Although the Fox News poll put Romney ahead of Palin by 11 points (and ahead of second-place Rudy Giuliani by 10 percent), 23 percent to 12 percent, the Reuters poll placed Palin two points ahead of Romney at 22 percent to 20.
What makes Palin's lead in the poll strange is that the poll was conducted over the past weekend -- after she made the Paul Revere gaffe. The poll was taken from Friday to Monday. Palin made the gaffe on Friday and then made things worse by telling Fox News' Chris Wallace Sunday that she wasn't wrong with her statement that Paul Revere warned the British. She then attempted to convince a clearly amused Wallace (and the viewing audience) that the famed American colonial revolutionary and Boston silversmith rode through the streets of Boston warning both the colonists and the British that the British were on their way to take away their guns and freedom.
Perhaps voting members of the GOP do not care that their elected officials are ignorant of rudimentary American history (which Palin insisted to Wallace that she knows). But even if one were to allow for historical ignorance, it could well be asked what part of Palin's resume appeals to the conservative voter when she has shown that her greatest political attribute is her ability to spout meaningless talking points and platitudes as a fundraiser.
But perhaps the numbers were a reflection that Palin's remarks hadn't had time to sink in with the Republican electorate.

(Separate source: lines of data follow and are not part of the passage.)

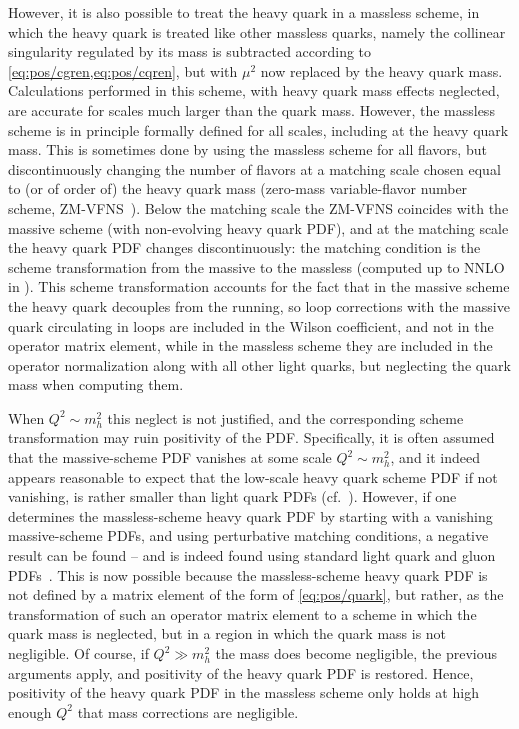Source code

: However, it is also possible to treat the heavy quark in a massless \msbar{}
scheme, in which the heavy quark is treated like other massless
quarks, namely the collinear singularity regulated by its mass is
subtracted  according to \cref{eq:pos/cgren,eq:pos/cqren}, but with
$\mu^2$ now replaced by the heavy quark mass. Calculations performed
in this scheme, with heavy quark mass effects neglected, are accurate
for scales much larger than the quark mass.  
However,  the massless scheme is in principle formally defined for all scales,
including at the heavy quark mass. This is sometimes done by using the
massless scheme for all flavors, but discontinuously changing the
number of flavors at a matching scale chosen equal to (or of order of) the
heavy quark mass (zero-mass variable-flavor number scheme,
ZM-VFNS~\cite{Aivazis:1993pi}). Below the matching scale the ZM-VFNS
coincides with the massive scheme (with non-evolving heavy quark PDF),
and at the matching scale the heavy quark PDF
changes discontinuously:  the matching condition is the scheme transformation
from the massive to the massless \msbar{} (computed up to NNLO in
\cite{Buza:1996wv}). This scheme transformation accounts for the
fact that in the massive scheme the heavy quark decouples from the
running, so
loop corrections with the massive
quark circulating in loops are included in the Wilson coefficient,
and not in the operator matrix element, while in the massless scheme
they are included in the operator normalization along with all other
light quarks, but neglecting the quark mass when computing them.

When $Q^2\sim m_h^2$ this neglect is not justified, and the corresponding
scheme transformation may ruin positivity of the PDF. Specifically, it
is often assumed that the massive-scheme PDF vanishes at some scale  $Q^2\sim m_h^2$,
and it indeed appears
reasonable to expect that the low-scale heavy quark scheme PDF if not vanishing, is rather smaller than
light quark PDFs (cf.\
\cite{Ball:2015dpa,Ball:2016neh}). However, if one determines the 
massless-scheme
heavy quark PDF by starting with a vanishing massive-scheme PDFs, and
using perturbative  matching conditions, a negative result can be found
-- and is 
indeed found using standard light quark and gluon
PDFs~\cite{Ball:2017nwa}. This is now possible because the
massless-scheme heavy quark
PDF is not defined by a matrix element of the form of
\cref{eq:pos/quark}, but rather, as the transformation of such an
operator matrix element to a scheme in which the quark mass is
neglected, but in a region in which the quark mass is not negligible.
Of course, if  $Q^2\gg m_h^2$ the mass does become negligible, the
previous arguments apply, and
positivity of the heavy quark PDF is restored. Hence, positivity of
the heavy quark PDF in the massless scheme only holds at high enough
$Q^2$ that mass corrections are negligible.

The Fox News Poll was conducted starting the day the Reuters poll concluded and the day after Palin insisted that her version of Revere's ride was accurate.
And the Fox poll showed she was 11 percentage points behind the leader and 1 point behind another undeclared potential candidate...
Of course, with the margin of error, which was +/- 3 percent, Palin actually could assume the same second-place position in the Reuters/IPSOS Poll she has held in most polls since Mike Huckabee and Donald Trump both withdrew from GOP presidential consideration in mid-May.
Regardless, Palin's continued strong presence in the polls indicates that she will continue to be a powerful force within the Republican Party -- whether she decides to run for president or not.